No Dia Mundial da Água, a constatação de que o bem natural necessário à vida está indo pelo ralo. A Agência Nacional de Águas (ANA) estima que 40% dos recursos hídricos captados no país são desperdiçados num contexto em que o uso cresceu, em média, de 384 litros diários por habitante para 540 litros, de 2007 para cá. Em contraste a esse cenário de perda e excesso, bons exemplos de cidadãos mostram ser possível trilhar o caminho da preservação. Em Belo Horizonte, Itamar de Paula, de 55 anos, defende a nascente que brota em seu quintal como um soldado valente. Alunos da Escola Municipal Hélio Pellegrino, na Região Norte da capital, conseguiram revitalizar o Córrego Nossa Senhora da Piedade. Em Nova Lima, na região metropolitana, moradores se uniram para defender a Estação Ecológica de Fechos e desenvolver iniciativas sustentáveis, como o banheiro seco, que não usa água.
“Os brasileiros têm a falsa impressão de que a água é um recurso infinito e com ampla disponibilidade. É a cultura do desperdício”, ressalta o consultor em recursos hídricos e biólogo Rafael Resck. Apesar de ser composto por dois terços de água, apenas 1% delas são próprias para o consumo humano, de acordo com dados da Organização das Nações Unidas (ONU). E, embora muitos brasileiros não vivenciem essa realidade, a estimativa da ONU é de que 1 bilhão de pessoas não têm abastecimento de água suficiente – que forneça 20 litros por pessoa a cada dia, a uma distância menor que 1 mil metros.
Além da agropecuária, um dos desafios são as redes de abastecimento. A estimativa da Copasa, maior concessionária de água e esgoto do estado, é que 28% da água produzida seja perdida até o destino por causa de vazamentos e problemas nos encanamentos. “É um índice baixo em relação ao país”, pondera o presidente da estatal, Ricardo Simões, que reconhece a necessidade de aperfeiçoar o sistema. Para o coordenador da ANA, o problema passa por várias esferas. “É uma questão de consciência, de valorizar mais as águas nas bacias hidrográficas, as empresas como os cidadãos. Fomos criados com o conceito da abundância e isso é difícil de mudar”, diz.
Vizinho
à Estação Ecológica de Fechos, em Nova Lima, um dos principais mananciais de abastecimento de Belo Horizonte, o Condomínio Pasárgada funciona como um laboratório ecológico. É lá que os integrantes da organização não governamental Primatas da Montanha (Primo), empenhados nessa mudança de postura, desenvolveram o banheiro seco, também conhecido como bason. A tecnologia, que não usa água e transforma fezes em adubo, foi levada também à tribo yawanawá, que habita as margens do Rio Gregório, no Acre.

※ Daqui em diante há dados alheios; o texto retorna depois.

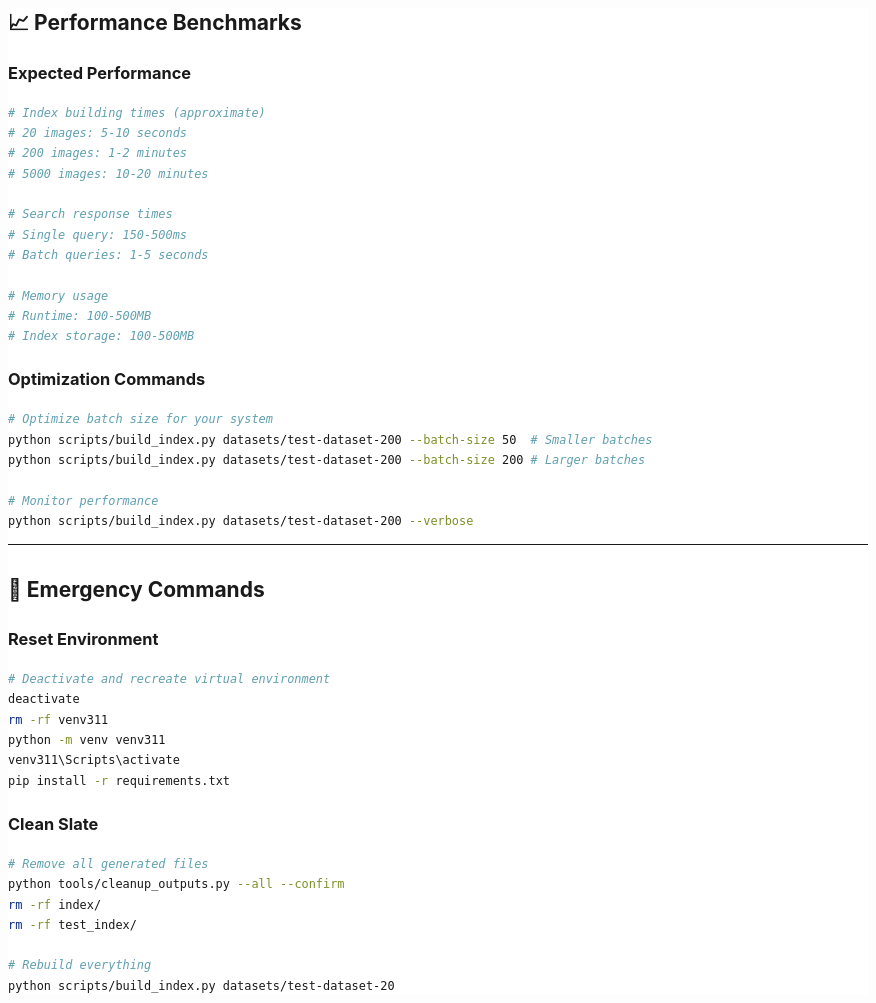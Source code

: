 
## 📈 Performance Benchmarks

### Expected Performance

```bash
# Index building times (approximate)
# 20 images: 5-10 seconds
# 200 images: 1-2 minutes
# 5000 images: 10-20 minutes

# Search response times
# Single query: 150-500ms
# Batch queries: 1-5 seconds

# Memory usage
# Runtime: 100-500MB
# Index storage: 100-500MB
```

### Optimization Commands

```bash
# Optimize batch size for your system
python scripts/build_index.py datasets/test-dataset-200 --batch-size 50  # Smaller batches
python scripts/build_index.py datasets/test-dataset-200 --batch-size 200 # Larger batches

# Monitor performance
python scripts/build_index.py datasets/test-dataset-200 --verbose
```

---

## 🚨 Emergency Commands

### Reset Environment

```bash
# Deactivate and recreate virtual environment
deactivate
rm -rf venv311
python -m venv venv311
venv311\Scripts\activate
pip install -r requirements.txt
```

### Clean Slate

```bash
# Remove all generated files
python tools/cleanup_outputs.py --all --confirm
rm -rf index/
rm -rf test_index/

# Rebuild everything
python scripts/build_index.py datasets/test-dataset-20
```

“Misturar fezes com água é poluirmos o que é mais essencial à vida e ainda traz outro problema em relação ao esgoto”, ressalta uma das integrantes da ONG, a bailarina Izabel Stewart, de 39 anos. O bason implantado no condomínio se parece com um banheiro turco, sem vaso sanitário. As fezes vão para um tambor exposto ao sol e a serragem substitui a água. Também é importante não misturar a urina. “Depois que o tambor estiver cheio, ele fica seis meses ao sol e, depois desse período, o material é transformado em húmus”, explica o analista de sistemas e “agrofloresteiro” Gustavo Passos, de 43.
E a turma não para. Além de ações de mobilização em defesa de Fechos, pressionada pela mineração, o grupo está testando tecnologias para desinfetar as águas cristalinas do Córrego Tamanduá, usadas no consumo do condomínio. “Em vez de cloro, estamos testando a desinfeção por raios ultravioleta, que não adulteram as propriedades físicas e químicas da água”, explica Izabel, que sonha em ver a área da estação de Fechos duplicada. “Sinto-me responsável por esse espaço e o impulso que tenho é de tentar cuidar disso tudo também”, diz.